Sulla legge elettorale «è impensabile riaprire i punti già condivisi da noi, Ncd, Scelta civica e per il 90 per cento da Fi. Questo è il meraviglioso patto del Nazareno Il Patto del Nazareno è l’unico modo civile per poter stare dentro un Paese. Le regole si scrivono insieme, le leggi elettorali non si fanno da soli», ha detto anzora Renzi.
La direzione ha approvato infine un ordine del giorno (la minoranza non ha votato) che invita «ad andare avanti senza indugio» con le riforme, costituzionale ed elettorale.
Ma il premier è sempre incalzato dalla minoranza di sinistra del Pd, in vista degli imminenti passaggi di leggei importanti (come il Jobs Act) al Senato, dove gli equilibri numerici sono assai labili pe ril governo.
«Faccio fatica a capire che senso ha un ordine del giorno sui tempi delle riforme quando non è chiaro il contesto politico. Con chi le facciamo le riforme? Domani i parlamentari in commissione possono votare o no per il superamento liste bloccate. Vanno chiariti gli interlocutori», ha detto l’ex viceminsitro all’economia Stefano Fassina, ribadendo la richiesta giunta in direzione da tutti gli esponenti della minoranza in merito ai contenuti della riforme della legge elettorale e allo stato dell’arte del Patto del Nazareno.

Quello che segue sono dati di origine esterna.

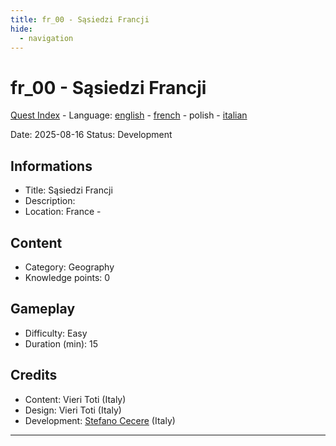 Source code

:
 ```yaml
---
title: fr_00 - Sąsiedzi Francji
hide:
  - navigation
---
```


# fr_00 - Sąsiedzi Francji
[Quest Index](./index.pl.md) - Language: [english](./fr_00.md) - [french](./fr_00.fr.md) - polish - [italian](./fr_00.it.md)

Date: 2025-08-16
Status: Development

## Informations

- Title: Sąsiedzi Francji
- Description: 
- Location: France - 
## Content
- Category: Geography
- Knowledge points: 0
## Gameplay
- Difficulty: Easy
- Duration (min): 15
## Credits
- Content: Vieri Toti (Italy)
- Design: Vieri Toti (Italy)
- Development: [Stefano Cecere](https://stefanocecere.com) (Italy)

---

Il nuovo affondo di Renzi, insomma, non placa i malumori della minoranza. O, almeno, di una parte di essa.
Perché se ieri, in una riunione con il capogruppo Roberto Speranza e 70 deputati, Area riformista ha ribadito una linea di netta autonomia dall’imprinting renziano ma di assoluta responsabilità rispetto a un governo targato Pd, le aree vicino a Gianni Cuperlo o Pippo Civati, domani torneranno alla carica.
Con lo stesso Fassina che ribadisce la richiesta di un referendum sulle politiche di Renzi tra i circoli Pd che potrebbe creare più di un grattacapo al premier-segretario.

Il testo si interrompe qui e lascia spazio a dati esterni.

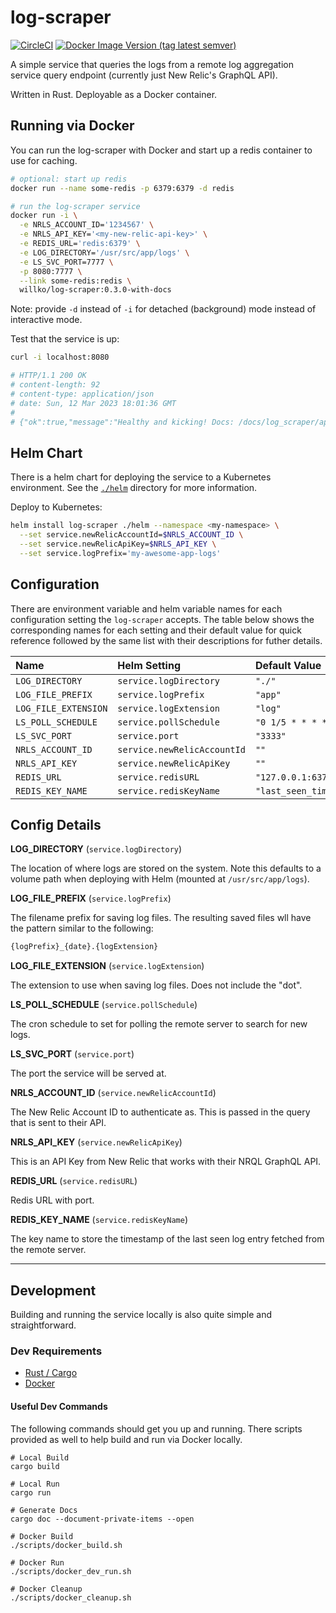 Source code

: # log-scraper

[![CircleCI](https://dl.circleci.com/status-badge/img/gh/William-Olson/log-scraper/tree/master.svg?style=svg)](https://dl.circleci.com/status-badge/redirect/gh/William-Olson/log-scraper/tree/master)
[![Docker Image Version (tag latest semver)](https://img.shields.io/docker/v/willko/log-scraper/latest?color=blue&logo=docker)](https://hub.docker.com/r/willko/log-scraper/tags)

A simple service that queries the logs from a remote log aggregation service query endpoint (currently just New Relic's GraphQL API).

Written in Rust. Deployable as a Docker container.

## Running via Docker

You can run the log-scraper with Docker and start up a redis container to use for caching.

```bash
# optional: start up redis
docker run --name some-redis -p 6379:6379 -d redis

# run the log-scraper service
docker run -i \
  -e NRLS_ACCOUNT_ID='1234567' \
  -e NRLS_API_KEY='<my-new-relic-api-key>' \
  -e REDIS_URL='redis:6379' \
  -e LOG_DIRECTORY='/usr/src/app/logs' \
  -e LS_SVC_PORT=7777 \
  -p 8080:7777 \
  --link some-redis:redis \
  willko/log-scraper:0.3.0-with-docs
```

Note: provide `-d` instead of `-i` for detached (background) mode instead of interactive mode.

Test that the service is up:

```bash
curl -i localhost:8080

# HTTP/1.1 200 OK
# content-length: 92
# content-type: application/json
# date: Sun, 12 Mar 2023 18:01:36 GMT
#
# {"ok":true,"message":"Healthy and kicking! Docs: /docs/log_scraper/api/logs_api/index.html"}
```

## Helm Chart

There is a helm chart for deploying the service to a Kubernetes environment. See the [`./helm`](./helm/) directory for more information.

Deploy to Kubernetes:

```bash
helm install log-scraper ./helm --namespace <my-namespace> \
  --set service.newRelicAccountId=$NRLS_ACCOUNT_ID \
  --set service.newRelicApiKey=$NRLS_API_KEY \
  --set service.logPrefix='my-awesome-app-logs'
```


## Configuration

There are environment variable and helm variable names for each configuration setting the `log-scraper` accepts. The table below shows the corresponding names for each setting and their default value for quick reference followed by the same list with their descriptions for futher details.

| Name                 | Helm Setting                 | Default Value           |
|:---------------------|:-----------------------------|:------------------------|
| `LOG_DIRECTORY`      | `service.logDirectory`       | `"./"`                  |
| `LOG_FILE_PREFIX`    | `service.logPrefix`          | `"app"`                 |
| `LOG_FILE_EXTENSION` | `service.logExtension`       | `"log"`                 |
| `LS_POLL_SCHEDULE`   | `service.pollSchedule`       | `"0 1/5 * * * *"`       |
| `LS_SVC_PORT`        | `service.port`               | `"3333"`                |
| `NRLS_ACCOUNT_ID`    | `service.newRelicAccountId`  | `""`                    |
| `NRLS_API_KEY`       | `service.newRelicApiKey`     | `""`                    |
| `REDIS_URL`          | `service.redisURL`           | `"127.0.0.1:6379"`      |
| `REDIS_KEY_NAME`     | `service.redisKeyName`       | `"last_seen_timestamp"` |


## Config Details


**LOG_DIRECTORY** (`service.logDirectory`)

The location of where logs are stored on the system. Note this defaults to a volume path when deploying with Helm (mounted at `/usr/src/app/logs`).

**LOG_FILE_PREFIX** (`service.logPrefix`)

The filename prefix for saving log files. The resulting saved files wll have the pattern similar to the following:

```bash
{logPrefix}_{date}.{logExtension}
```

**LOG_FILE_EXTENSION** (`service.logExtension`)

The extension to use when saving log files. Does not include the "dot".

**LS_POLL_SCHEDULE** (`service.pollSchedule`)

The cron schedule to set for polling the remote server to search for new logs.

**LS_SVC_PORT** (`service.port`)

The port the service will be served at.

**NRLS_ACCOUNT_ID** (`service.newRelicAccountId`)

The New Relic Account ID to authenticate as. This is passed in the query that is sent to their API.

**NRLS_API_KEY** (`service.newRelicApiKey`)

This is an API Key from New Relic that works with their NRQL GraphQL API.

**REDIS_URL** (`service.redisURL`)

Redis URL with port.

**REDIS_KEY_NAME** (`service.redisKeyName`)

The key name to store the timestamp of the last seen log entry fetched from the remote server.


---

## Development

Building and running the service locally is also quite simple and straightforward.

### Dev Requirements

- [Rust / Cargo](https://www.rust-lang.org/tools/install)
- [Docker](https://docs.docker.com/get-docker/)


#### Useful Dev Commands

The following commands should get you up and running. There scripts provided as well to help build and run via Docker locally.

```
# Local Build
cargo build

# Local Run
cargo run

# Generate Docs
cargo doc --document-private-items --open

# Docker Build
./scripts/docker_build.sh

# Docker Run
./scripts/docker_dev_run.sh

# Docker Cleanup
./scripts/docker_cleanup.sh
```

Frattanto da Forza Italia arrivano nuovi siluri al premier, dopo la sterzata di Silvio Berlusconi e la presa di distanza dalla concordia con Renzi, una svolta palesatasi all’indomani del flop elettgorale forzista in Emilia e concretatasi fra l'altro nella richiesta di procedere prima con la elezione del successore di Giorgio Napolitano al Quirinale (il Cavaliere fa o secondo alcuni «brucia» il nome di Giuliano Amato) e poi di passare alla nuova legge elettorale, vale a dire il contrario di ciò che vuole il premier.
«Proprio nel giorno in cui l’Istat conferma l’andamento negativo dell’economia, è sorprendente che il presidente del consiglio convochi il suo partito per accelerare sulla legge elettorale.
La fretta di Renzi sulla legge elettorale è ormai tanto evidente quanto sospetta.
Ma la legge elettorale non è una priorità degli italiani, che attendono non una campagna elettorale permanente, ma crescita e meno tasse. A meno che qualcuno non pensi che gli italiani mangino pane e Italicum...», ha rilevato l’europarlamentare Raffaele Fitto, figura di primo piano fra i politici azzurri che propongono una linea di smarcamento dal Patto del nazareno.
E ieri sera un invito indiretto alal calma è giunto direttamente dal Quirinale, con una nota in cui si precisa che il presidente Napolitano non si dimetterà prima della fine dell'anno.
Per parte sua, il movimento Cinque stelle risponde a chi, nel partito democratico, ha evocato la possibilità di un accordo sul Quirinale: «A noi non interessano aperture generiche: se il Pd dovesse mai aprire al nostro metodo per l’elezione del capo dello Stato sappia che dovrebbe dire subito su chi. E molto prima dell’apertura delle urne». Lo dice il deputato M5s Danilo Toninelli che precisa: «La procedura per la selezione dei candidati alla presidenza della Repubblica non l’abbiamo ancora votata ma posso dire sin da ora che verrà fatta con il metodo Cinque stelle, in totale trasparenza. Se davvero il Pd volesse applicare il nostro metodo sarebbe già un successo del M5s. E vorrebbe anche dire che il Pd non ha alternative».